START Given information

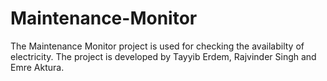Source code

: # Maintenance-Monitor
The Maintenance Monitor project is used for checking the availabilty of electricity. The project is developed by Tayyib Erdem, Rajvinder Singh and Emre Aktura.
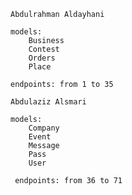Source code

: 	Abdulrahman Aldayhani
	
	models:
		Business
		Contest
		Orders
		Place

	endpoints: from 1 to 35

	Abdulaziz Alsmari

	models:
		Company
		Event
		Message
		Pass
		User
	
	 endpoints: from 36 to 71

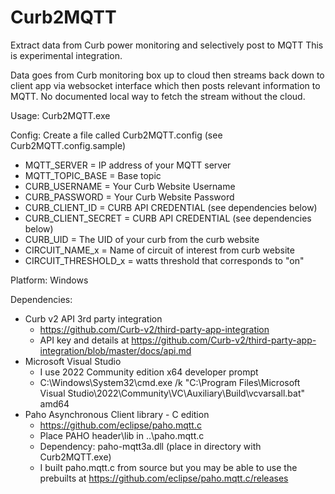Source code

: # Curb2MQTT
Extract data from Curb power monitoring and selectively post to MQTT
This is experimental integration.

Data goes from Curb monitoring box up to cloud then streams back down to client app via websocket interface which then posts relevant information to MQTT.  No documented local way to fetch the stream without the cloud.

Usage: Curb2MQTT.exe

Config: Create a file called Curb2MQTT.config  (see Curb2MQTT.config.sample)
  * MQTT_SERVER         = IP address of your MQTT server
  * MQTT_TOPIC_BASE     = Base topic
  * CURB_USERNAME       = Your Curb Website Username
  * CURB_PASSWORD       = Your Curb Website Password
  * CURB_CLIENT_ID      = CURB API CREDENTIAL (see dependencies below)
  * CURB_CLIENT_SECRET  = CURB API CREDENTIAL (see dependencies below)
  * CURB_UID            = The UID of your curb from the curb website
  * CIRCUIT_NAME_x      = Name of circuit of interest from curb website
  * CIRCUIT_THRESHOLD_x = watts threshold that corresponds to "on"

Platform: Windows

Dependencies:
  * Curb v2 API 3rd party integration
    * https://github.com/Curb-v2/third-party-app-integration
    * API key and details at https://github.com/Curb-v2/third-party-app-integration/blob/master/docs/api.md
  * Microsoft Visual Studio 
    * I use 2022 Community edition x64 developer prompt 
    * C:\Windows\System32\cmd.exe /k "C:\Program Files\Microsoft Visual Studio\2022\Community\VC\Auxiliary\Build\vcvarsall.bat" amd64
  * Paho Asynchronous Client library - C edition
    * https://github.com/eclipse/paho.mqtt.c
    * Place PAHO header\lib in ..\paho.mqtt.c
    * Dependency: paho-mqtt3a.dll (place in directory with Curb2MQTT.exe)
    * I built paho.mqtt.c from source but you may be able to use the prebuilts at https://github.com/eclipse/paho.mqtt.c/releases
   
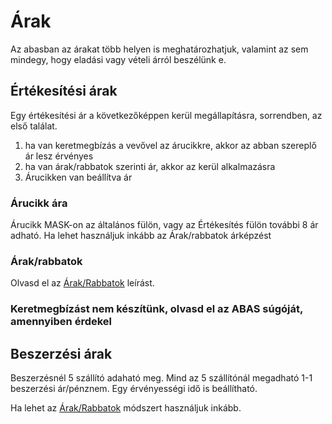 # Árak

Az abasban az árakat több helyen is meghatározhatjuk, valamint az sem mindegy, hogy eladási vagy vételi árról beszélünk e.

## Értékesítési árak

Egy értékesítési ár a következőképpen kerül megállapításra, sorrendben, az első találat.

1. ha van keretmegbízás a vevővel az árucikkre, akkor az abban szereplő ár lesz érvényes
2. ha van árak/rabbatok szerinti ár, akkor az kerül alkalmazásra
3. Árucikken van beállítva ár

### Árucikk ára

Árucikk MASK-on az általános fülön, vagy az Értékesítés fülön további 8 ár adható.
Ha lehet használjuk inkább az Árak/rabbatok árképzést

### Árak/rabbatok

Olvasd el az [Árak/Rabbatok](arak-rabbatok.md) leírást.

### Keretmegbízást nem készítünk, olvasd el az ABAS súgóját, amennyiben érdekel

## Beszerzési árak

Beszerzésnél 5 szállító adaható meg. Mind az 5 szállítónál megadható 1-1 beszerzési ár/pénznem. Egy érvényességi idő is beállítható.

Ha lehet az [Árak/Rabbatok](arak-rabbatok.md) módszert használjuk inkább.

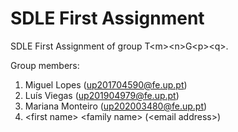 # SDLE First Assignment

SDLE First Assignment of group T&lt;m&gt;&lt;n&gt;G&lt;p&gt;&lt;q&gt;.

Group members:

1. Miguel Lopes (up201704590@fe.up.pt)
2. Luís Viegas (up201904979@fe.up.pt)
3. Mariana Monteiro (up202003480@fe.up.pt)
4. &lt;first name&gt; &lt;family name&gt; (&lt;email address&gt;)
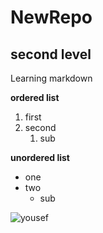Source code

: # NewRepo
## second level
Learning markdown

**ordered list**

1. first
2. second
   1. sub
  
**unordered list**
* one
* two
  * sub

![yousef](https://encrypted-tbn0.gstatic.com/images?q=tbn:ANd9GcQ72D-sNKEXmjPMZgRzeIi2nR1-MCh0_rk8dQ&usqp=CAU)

END Given information

▶ **What the task requires**
Reproduce all of the entries exactly as they appear, though any picture they include must be omitted.

▶ **Response**
Source code

: # Maintenance-Monitor
The Maintenance Monitor project is used for checking the availabilty of electricity. The project is developed by Tayyib Erdem, Rajvinder Singh and Emre Aktura.
Source code

: 	Abdulrahman Aldayhani
	
	models:
		Business
		Contest
		Orders
		Place

	endpoints: from 1 to 35

	Abdulaziz Alsmari

	models:
		Company
		Event
		Message
		Pass
		User
	
	 endpoints: from 36 to 71

Source code

: # Curb2MQTT
Extract data from Curb power monitoring and selectively post to MQTT
This is experimental integration.

Data goes from Curb monitoring box up to cloud then streams back down to client app via websocket interface which then posts relevant information to MQTT.  No documented local way to fetch the stream without the cloud.

Usage: Curb2MQTT.exe

Config: Create a file called Curb2MQTT.config  (see Curb2MQTT.config.sample)
  * MQTT_SERVER         = IP address of your MQTT server
  * MQTT_TOPIC_BASE     = Base topic
  * CURB_USERNAME       = Your Curb Website Username
  * CURB_PASSWORD       = Your Curb Website Password
  * CURB_CLIENT_ID      = CURB API CREDENTIAL (see dependencies below)
  * CURB_CLIENT_SECRET  = CURB API CREDENTIAL (see dependencies below)
  * CURB_UID            = The UID of your curb from the curb website
  * CIRCUIT_NAME_x      = Name of circuit of interest from curb website
  * CIRCUIT_THRESHOLD_x = watts threshold that corresponds to "on"

Platform: Windows

Dependencies:
  * Curb v2 API 3rd party integration
    * https://github.com/Curb-v2/third-party-app-integration
    * API key and details at https://github.com/Curb-v2/third-party-app-integration/blob/master/docs/api.md
  * Microsoft Visual Studio 
    * I use 2022 Community edition x64 developer prompt 
    * C:\Windows\System32\cmd.exe /k "C:\Program Files\Microsoft Visual Studio\2022\Community\VC\Auxiliary\Build\vcvarsall.bat" amd64
  * Paho Asynchronous Client library - C edition
    * https://github.com/eclipse/paho.mqtt.c
    * Place PAHO header\lib in ..\paho.mqtt.c
    * Dependency: paho-mqtt3a.dll (place in directory with Curb2MQTT.exe)
    * I built paho.mqtt.c from source but you may be able to use the prebuilts at https://github.com/eclipse/paho.mqtt.c/releases
   
 # Árak

Az abasban az árakat több helyen is meghatározhatjuk, valamint az sem mindegy, hogy eladási vagy vételi árról beszélünk e.

## Értékesítési árak

Egy értékesítési ár a következőképpen kerül megállapításra, sorrendben, az első találat.

1. ha van keretmegbízás a vevővel az árucikkre, akkor az abban szereplő ár lesz érvényes
2. ha van árak/rabbatok szerinti ár, akkor az kerül alkalmazásra
3. Árucikken van beállítva ár

### Árucikk ára

Árucikk MASK-on az általános fülön, vagy az Értékesítés fülön további 8 ár adható.
Ha lehet használjuk inkább az Árak/rabbatok árképzést

### Árak/rabbatok

Olvasd el az [Árak/Rabbatok](arak-rabbatok.md) leírást.

### Keretmegbízást nem készítünk, olvasd el az ABAS súgóját, amennyiben érdekel

## Beszerzési árak

Beszerzésnél 5 szállító adaható meg. Mind az 5 szállítónál megadható 1-1 beszerzési ár/pénznem. Egy érvényességi idő is beállítható.

Ha lehet az [Árak/Rabbatok](arak-rabbatok.md) módszert használjuk inkább.

 # SDLE First Assignment

SDLE First Assignment of group T&lt;m&gt;&lt;n&gt;G&lt;p&gt;&lt;q&gt;.

Group members:

1. Miguel Lopes (up201704590@fe.up.pt)
2. Luís Viegas (up201904979@fe.up.pt)
3. Mariana Monteiro (up202003480@fe.up.pt)
4. &lt;first name&gt; &lt;family name&gt; (&lt;email address&gt;)
Source code

: # NewRepo
## second level
Learning markdown

**ordered list**

1. first
2. second
   1. sub
  
**unordered list**
* one
* two
  * sub

![yousef](https://encrypted-tbn0.gstatic.com/images?q=tbn:ANd9GcQ72D-sNKEXmjPMZgRzeIi2nR1-MCh0_rk8dQ&usqp=CAU)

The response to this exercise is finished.